▶ [Exercise]: Transcribe all of the entries below exactly. Leave out the pictures.

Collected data

◇ ◇ ◇ ◇

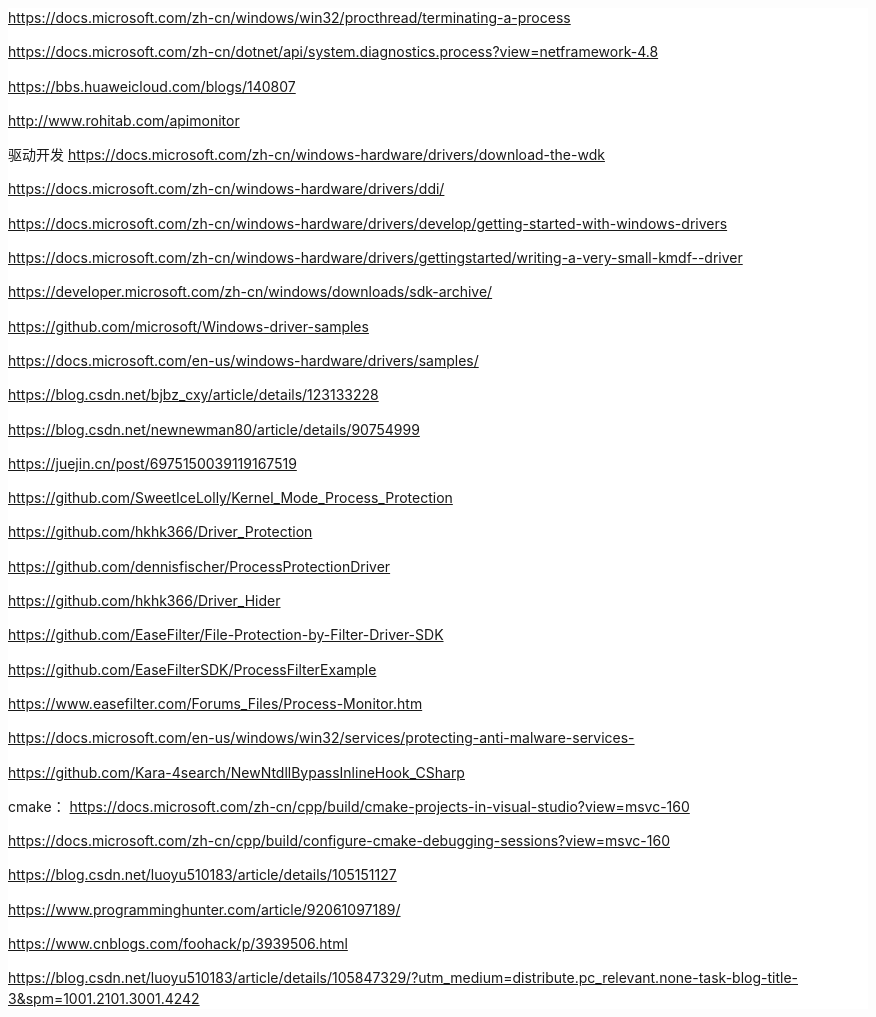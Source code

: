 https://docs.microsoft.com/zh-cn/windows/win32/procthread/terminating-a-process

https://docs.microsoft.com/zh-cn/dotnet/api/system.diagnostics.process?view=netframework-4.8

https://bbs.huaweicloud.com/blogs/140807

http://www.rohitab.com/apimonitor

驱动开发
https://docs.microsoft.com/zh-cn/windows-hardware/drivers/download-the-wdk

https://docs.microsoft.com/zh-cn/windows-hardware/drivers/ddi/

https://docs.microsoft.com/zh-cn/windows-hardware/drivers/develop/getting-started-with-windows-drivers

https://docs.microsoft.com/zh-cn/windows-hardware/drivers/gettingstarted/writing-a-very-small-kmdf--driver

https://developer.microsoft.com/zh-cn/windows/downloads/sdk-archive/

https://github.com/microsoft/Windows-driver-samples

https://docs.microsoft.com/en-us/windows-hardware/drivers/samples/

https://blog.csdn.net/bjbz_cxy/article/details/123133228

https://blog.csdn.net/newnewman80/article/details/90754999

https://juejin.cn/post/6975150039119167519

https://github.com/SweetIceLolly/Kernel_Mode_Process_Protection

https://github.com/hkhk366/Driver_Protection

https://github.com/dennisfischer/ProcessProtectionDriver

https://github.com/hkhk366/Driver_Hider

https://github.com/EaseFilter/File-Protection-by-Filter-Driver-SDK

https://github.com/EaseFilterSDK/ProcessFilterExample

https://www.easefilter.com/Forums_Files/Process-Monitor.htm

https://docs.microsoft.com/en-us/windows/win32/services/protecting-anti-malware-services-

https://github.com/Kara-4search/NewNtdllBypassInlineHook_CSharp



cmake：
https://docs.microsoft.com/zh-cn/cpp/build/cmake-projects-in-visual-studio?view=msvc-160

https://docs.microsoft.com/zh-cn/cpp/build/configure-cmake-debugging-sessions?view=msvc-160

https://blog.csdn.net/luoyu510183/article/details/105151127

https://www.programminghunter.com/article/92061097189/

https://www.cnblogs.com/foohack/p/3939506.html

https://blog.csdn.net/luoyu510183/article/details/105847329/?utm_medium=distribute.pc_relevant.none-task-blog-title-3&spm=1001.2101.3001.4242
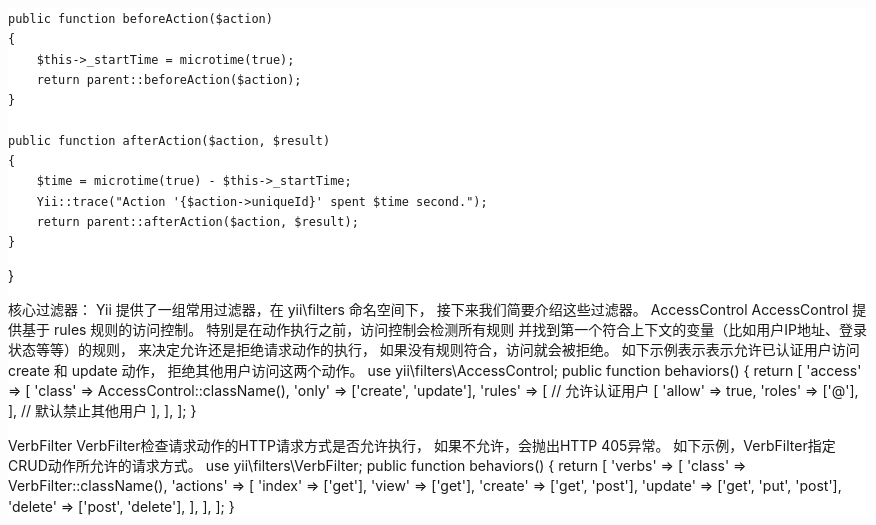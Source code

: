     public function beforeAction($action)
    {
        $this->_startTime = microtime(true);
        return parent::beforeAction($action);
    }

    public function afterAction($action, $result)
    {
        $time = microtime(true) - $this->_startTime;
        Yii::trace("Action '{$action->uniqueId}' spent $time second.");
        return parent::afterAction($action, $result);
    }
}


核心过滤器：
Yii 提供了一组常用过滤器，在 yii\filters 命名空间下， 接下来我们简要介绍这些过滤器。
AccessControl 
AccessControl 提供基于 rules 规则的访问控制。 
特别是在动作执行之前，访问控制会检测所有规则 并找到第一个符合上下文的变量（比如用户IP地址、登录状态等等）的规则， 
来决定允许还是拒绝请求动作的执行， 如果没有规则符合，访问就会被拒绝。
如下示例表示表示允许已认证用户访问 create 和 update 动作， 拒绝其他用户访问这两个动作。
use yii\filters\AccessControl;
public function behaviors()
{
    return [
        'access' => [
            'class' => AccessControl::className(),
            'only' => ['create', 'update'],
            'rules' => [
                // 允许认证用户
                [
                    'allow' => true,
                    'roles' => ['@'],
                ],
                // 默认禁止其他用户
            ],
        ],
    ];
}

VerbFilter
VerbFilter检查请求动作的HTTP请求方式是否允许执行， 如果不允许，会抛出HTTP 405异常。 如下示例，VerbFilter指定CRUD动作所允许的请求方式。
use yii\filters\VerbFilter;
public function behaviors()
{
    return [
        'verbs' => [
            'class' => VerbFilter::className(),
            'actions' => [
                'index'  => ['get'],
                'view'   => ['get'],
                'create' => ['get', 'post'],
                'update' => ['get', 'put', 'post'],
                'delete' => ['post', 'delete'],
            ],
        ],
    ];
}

◇ ◇ ◇ ◇

▶ [Solution to the problem]:
Source code

: https://docs.microsoft.com/zh-cn/windows/win32/procthread/terminating-a-process

https://docs.microsoft.com/zh-cn/dotnet/api/system.diagnostics.process?view=netframework-4.8

https://bbs.huaweicloud.com/blogs/140807

http://www.rohitab.com/apimonitor

驱动开发
https://docs.microsoft.com/zh-cn/windows-hardware/drivers/download-the-wdk

https://docs.microsoft.com/zh-cn/windows-hardware/drivers/ddi/

https://docs.microsoft.com/zh-cn/windows-hardware/drivers/develop/getting-started-with-windows-drivers

https://docs.microsoft.com/zh-cn/windows-hardware/drivers/gettingstarted/writing-a-very-small-kmdf--driver

https://developer.microsoft.com/zh-cn/windows/downloads/sdk-archive/

https://github.com/microsoft/Windows-driver-samples

https://docs.microsoft.com/en-us/windows-hardware/drivers/samples/

https://blog.csdn.net/bjbz_cxy/article/details/123133228

https://blog.csdn.net/newnewman80/article/details/90754999

https://juejin.cn/post/6975150039119167519

https://github.com/SweetIceLolly/Kernel_Mode_Process_Protection

https://github.com/hkhk366/Driver_Protection

https://github.com/dennisfischer/ProcessProtectionDriver

https://github.com/hkhk366/Driver_Hider

https://github.com/EaseFilter/File-Protection-by-Filter-Driver-SDK

https://github.com/EaseFilterSDK/ProcessFilterExample

https://www.easefilter.com/Forums_Files/Process-Monitor.htm

https://docs.microsoft.com/en-us/windows/win32/services/protecting-anti-malware-services-

https://github.com/Kara-4search/NewNtdllBypassInlineHook_CSharp



cmake：
https://docs.microsoft.com/zh-cn/cpp/build/cmake-projects-in-visual-studio?view=msvc-160

https://docs.microsoft.com/zh-cn/cpp/build/configure-cmake-debugging-sessions?view=msvc-160

https://blog.csdn.net/luoyu510183/article/details/105151127

https://www.programminghunter.com/article/92061097189/

https://www.cnblogs.com/foohack/p/3939506.html

https://blog.csdn.net/luoyu510183/article/details/105847329/?utm_medium=distribute.pc_relevant.none-task-blog-title-3&spm=1001.2101.3001.4242
Source code

:     public function beforeAction($action)
    {
        $this->_startTime = microtime(true);
        return parent::beforeAction($action);
    }

    public function afterAction($action, $result)
    {
        $time = microtime(true) - $this->_startTime;
        Yii::trace("Action '{$action->uniqueId}' spent $time second.");
        return parent::afterAction($action, $result);
    }
}


核心过滤器：
Yii 提供了一组常用过滤器，在 yii\filters 命名空间下， 接下来我们简要介绍这些过滤器。
AccessControl 
AccessControl 提供基于 rules 规则的访问控制。 
特别是在动作执行之前，访问控制会检测所有规则 并找到第一个符合上下文的变量（比如用户IP地址、登录状态等等）的规则， 
来决定允许还是拒绝请求动作的执行， 如果没有规则符合，访问就会被拒绝。
如下示例表示表示允许已认证用户访问 create 和 update 动作， 拒绝其他用户访问这两个动作。
use yii\filters\AccessControl;
public function behaviors()
{
    return [
        'access' => [
            'class' => AccessControl::className(),
            'only' => ['create', 'update'],
            'rules' => [
                // 允许认证用户
                [
                    'allow' => true,
                    'roles' => ['@'],
                ],
                // 默认禁止其他用户
            ],
        ],
    ];
}

VerbFilter
VerbFilter检查请求动作的HTTP请求方式是否允许执行， 如果不允许，会抛出HTTP 405异常。 如下示例，VerbFilter指定CRUD动作所允许的请求方式。
use yii\filters\VerbFilter;
public function behaviors()
{
    return [
        'verbs' => [
            'class' => VerbFilter::className(),
            'actions' => [
                'index'  => ['get'],
                'view'   => ['get'],
                'create' => ['get', 'post'],
                'update' => ['get', 'put', 'post'],
                'delete' => ['post', 'delete'],
            ],
        ],
    ];
}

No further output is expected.